We've had 30 days' worth of air quality warnings since June 1. Forget smog days - we've got enough to make a smog month.
And so, considering that a third of summer has been off-limits to lungs, it seems fair that every other Sunday a third of Kensington Market has been closed to cars.
But "closed" focuses on the negative. If you to look at the map for Pedestrian Sundays, you'll see it actually refers to street "openings." Take away cars and you add not only air but a 10-fold quantity of space. The monoculture of the car is replaced by a city's struggling multiculture.
August 14 is the Blackout Festival, marking the day three years ago when we all got out of our boxes and shared space. In homage, organizer, activist and New Kings frontman Michael Johnson walks the Market in waiter garb, carrying a "conversation menu" of discussion topics for willing pedestrians.
A giant game of chess sits on Augusta, giving you a rare chance to think and be patient about your moves. To the north, an assemblage of drummers plays the sound of a hundred heartbeats.
Of course, nature abhors a vacuum: present the mind with a little space and it'll run with it. The drums reverberating in my rib cage make everything, even the pigeons, seem to throb with beauty.
Here's where my mind wanders: No cars? Fewer roads - and cheaper food thanks to abundant land. People could work less, especially since they wouldn't be constantly feeding their cars. Saving on road repair and stress- and smog-related health care costs, governments would have little excuse for not spending on social programs - though we'd probably need less of both.
People would have time, space and even the inclination to leave their homes and keep an eye out for one another; there goes unsightly police budget bloat.

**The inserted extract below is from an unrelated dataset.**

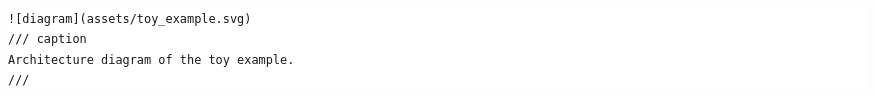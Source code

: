     ![diagram](assets/toy_example.svg)
    /// caption
    Architecture diagram of the toy example. 
    ///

And the pretense of dispersing unpermitted gatherings because they block traffic would be seen for what it is: dispersing unpermitted gatherings because they're unpermitted gatherings.
Squirrels would become our friends again and show us where they've been hiding all the really good nuts. Right angles would loosen up. Dogs would learn to tap dance for some unspecified reason. And, most importantly, it wouldn't get so damned hot.

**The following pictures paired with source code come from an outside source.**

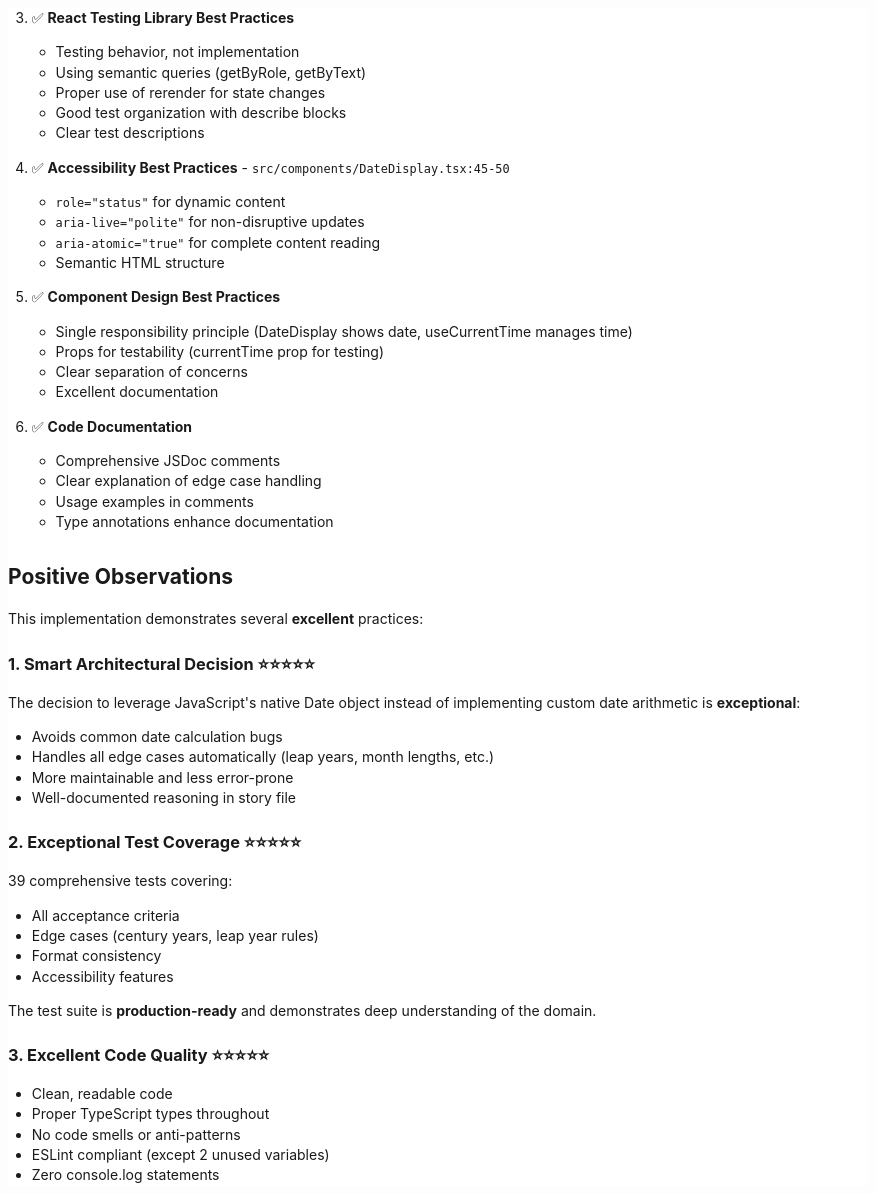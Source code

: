 3. ✅ **React Testing Library Best Practices**
   - Testing behavior, not implementation
   - Using semantic queries (getByRole, getByText)
   - Proper use of rerender for state changes
   - Good test organization with describe blocks
   - Clear test descriptions

4. ✅ **Accessibility Best Practices** - `src/components/DateDisplay.tsx:45-50`
   - `role="status"` for dynamic content
   - `aria-live="polite"` for non-disruptive updates
   - `aria-atomic="true"` for complete content reading
   - Semantic HTML structure

5. ✅ **Component Design Best Practices**
   - Single responsibility principle (DateDisplay shows date, useCurrentTime manages time)
   - Props for testability (currentTime prop for testing)
   - Clear separation of concerns
   - Excellent documentation

6. ✅ **Code Documentation**
   - Comprehensive JSDoc comments
   - Clear explanation of edge case handling
   - Usage examples in comments
   - Type annotations enhance documentation

## Positive Observations

This implementation demonstrates several **excellent** practices:

### 1. Smart Architectural Decision ⭐⭐⭐⭐⭐
The decision to leverage JavaScript's native Date object instead of implementing custom date arithmetic is **exceptional**:
- Avoids common date calculation bugs
- Handles all edge cases automatically (leap years, month lengths, etc.)
- More maintainable and less error-prone
- Well-documented reasoning in story file

### 2. Exceptional Test Coverage ⭐⭐⭐⭐⭐
39 comprehensive tests covering:
- All acceptance criteria
- Edge cases (century years, leap year rules)
- Format consistency
- Accessibility features

The test suite is **production-ready** and demonstrates deep understanding of the domain.

### 3. Excellent Code Quality ⭐⭐⭐⭐⭐
- Clean, readable code
- Proper TypeScript types throughout
- No code smells or anti-patterns
- ESLint compliant (except 2 unused variables)
- Zero console.log statements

The car-free concept is slowly gaining acceptance among anxious merchants, many of whom line the sidewalk with waiting wares and sizzling skillets. (Cheap pad thai, I love you.)
"They're less afraid of it now," says organizer Yvonne Bambrick. "They know we know what they're doing, and a lot of them have worked it out. Some are making great, great money these days." With promised funding from the city next year, she adds, they can add initiatives like expanded porter service for shoppers.
Sound good? You don't know how true that is. Drifting toward Dundas, the bubbling sounds of drumming, talking and cooking slowly gives way to the numb hiss of traffic, as if water has boiled away, leaving an asphalt pot to burn in the heat.
Back up in the Market, they're brewing some strong tea indeed.